(Data to use Opens)

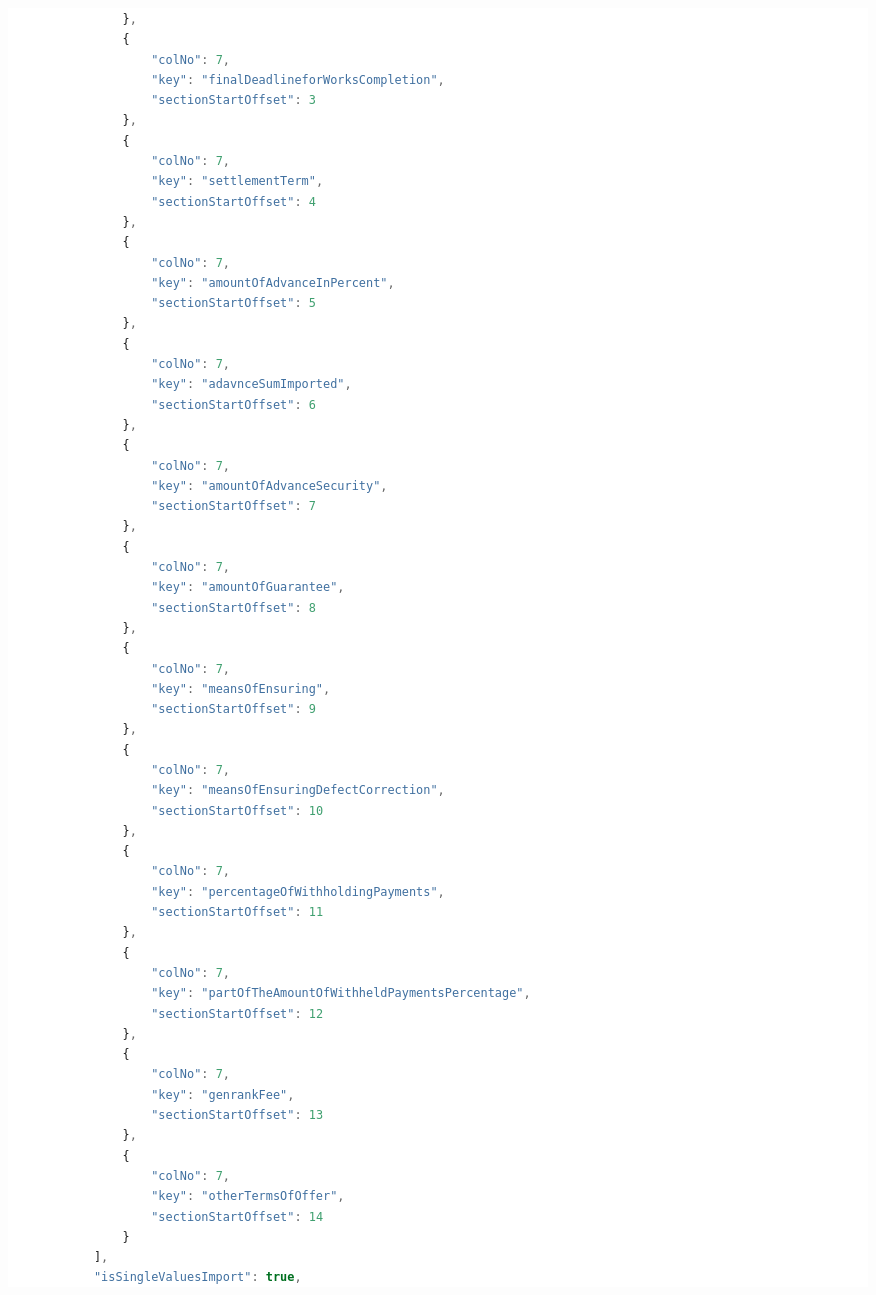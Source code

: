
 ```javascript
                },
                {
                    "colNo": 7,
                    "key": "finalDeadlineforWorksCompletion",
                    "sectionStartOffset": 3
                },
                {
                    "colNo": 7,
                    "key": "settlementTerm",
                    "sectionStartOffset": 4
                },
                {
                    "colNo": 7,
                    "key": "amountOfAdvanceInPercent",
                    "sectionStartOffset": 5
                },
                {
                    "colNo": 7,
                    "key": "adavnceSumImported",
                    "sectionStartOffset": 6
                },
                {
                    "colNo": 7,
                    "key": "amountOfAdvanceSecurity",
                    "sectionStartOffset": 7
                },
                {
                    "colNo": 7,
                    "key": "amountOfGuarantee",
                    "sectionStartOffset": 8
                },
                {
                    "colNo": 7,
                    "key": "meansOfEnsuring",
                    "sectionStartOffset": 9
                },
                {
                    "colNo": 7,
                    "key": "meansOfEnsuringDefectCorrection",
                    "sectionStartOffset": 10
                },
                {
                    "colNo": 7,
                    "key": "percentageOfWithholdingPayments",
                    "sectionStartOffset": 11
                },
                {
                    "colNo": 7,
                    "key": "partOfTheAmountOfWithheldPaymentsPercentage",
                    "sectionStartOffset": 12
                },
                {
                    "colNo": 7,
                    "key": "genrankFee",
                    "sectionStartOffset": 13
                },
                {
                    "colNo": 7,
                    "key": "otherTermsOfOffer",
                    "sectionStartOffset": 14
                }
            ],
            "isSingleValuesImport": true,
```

(Data to use Closes)
(Data to use Opens)

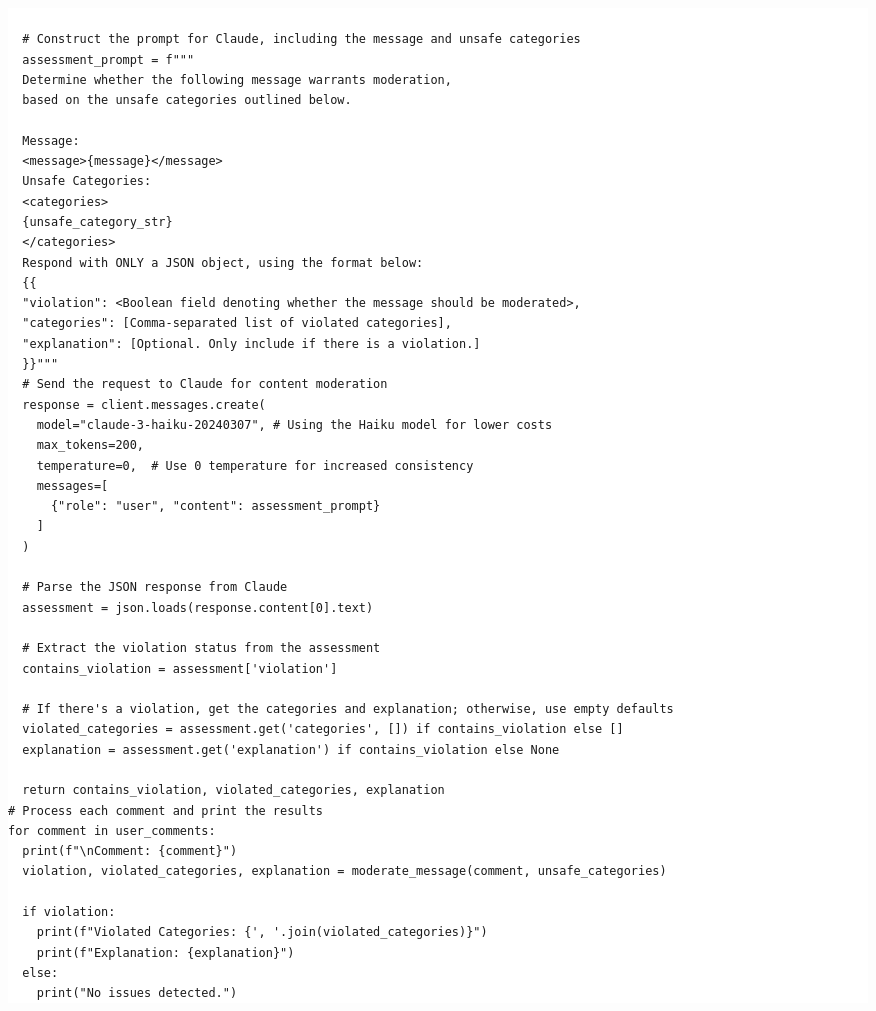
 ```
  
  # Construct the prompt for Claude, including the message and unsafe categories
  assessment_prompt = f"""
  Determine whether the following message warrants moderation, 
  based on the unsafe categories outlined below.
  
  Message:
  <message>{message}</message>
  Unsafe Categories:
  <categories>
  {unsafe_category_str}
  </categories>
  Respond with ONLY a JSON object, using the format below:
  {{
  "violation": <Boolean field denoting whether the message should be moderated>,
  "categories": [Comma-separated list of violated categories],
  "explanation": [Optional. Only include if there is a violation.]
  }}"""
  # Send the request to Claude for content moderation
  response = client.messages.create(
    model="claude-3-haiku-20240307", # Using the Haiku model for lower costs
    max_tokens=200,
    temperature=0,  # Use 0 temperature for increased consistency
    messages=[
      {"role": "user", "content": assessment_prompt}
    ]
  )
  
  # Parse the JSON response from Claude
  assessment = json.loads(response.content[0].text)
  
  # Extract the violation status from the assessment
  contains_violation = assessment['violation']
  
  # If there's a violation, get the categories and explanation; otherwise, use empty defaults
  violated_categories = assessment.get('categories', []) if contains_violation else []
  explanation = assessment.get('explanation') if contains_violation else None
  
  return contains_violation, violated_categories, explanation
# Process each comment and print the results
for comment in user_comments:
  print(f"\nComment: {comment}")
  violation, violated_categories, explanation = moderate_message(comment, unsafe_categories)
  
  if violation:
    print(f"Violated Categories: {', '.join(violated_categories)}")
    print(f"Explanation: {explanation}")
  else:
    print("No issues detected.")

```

(Data to use Closes)

→ **Task statement**
For the word "comment", please count the lines in the data where it appears and respond with the number only.

→ **Answer box**
4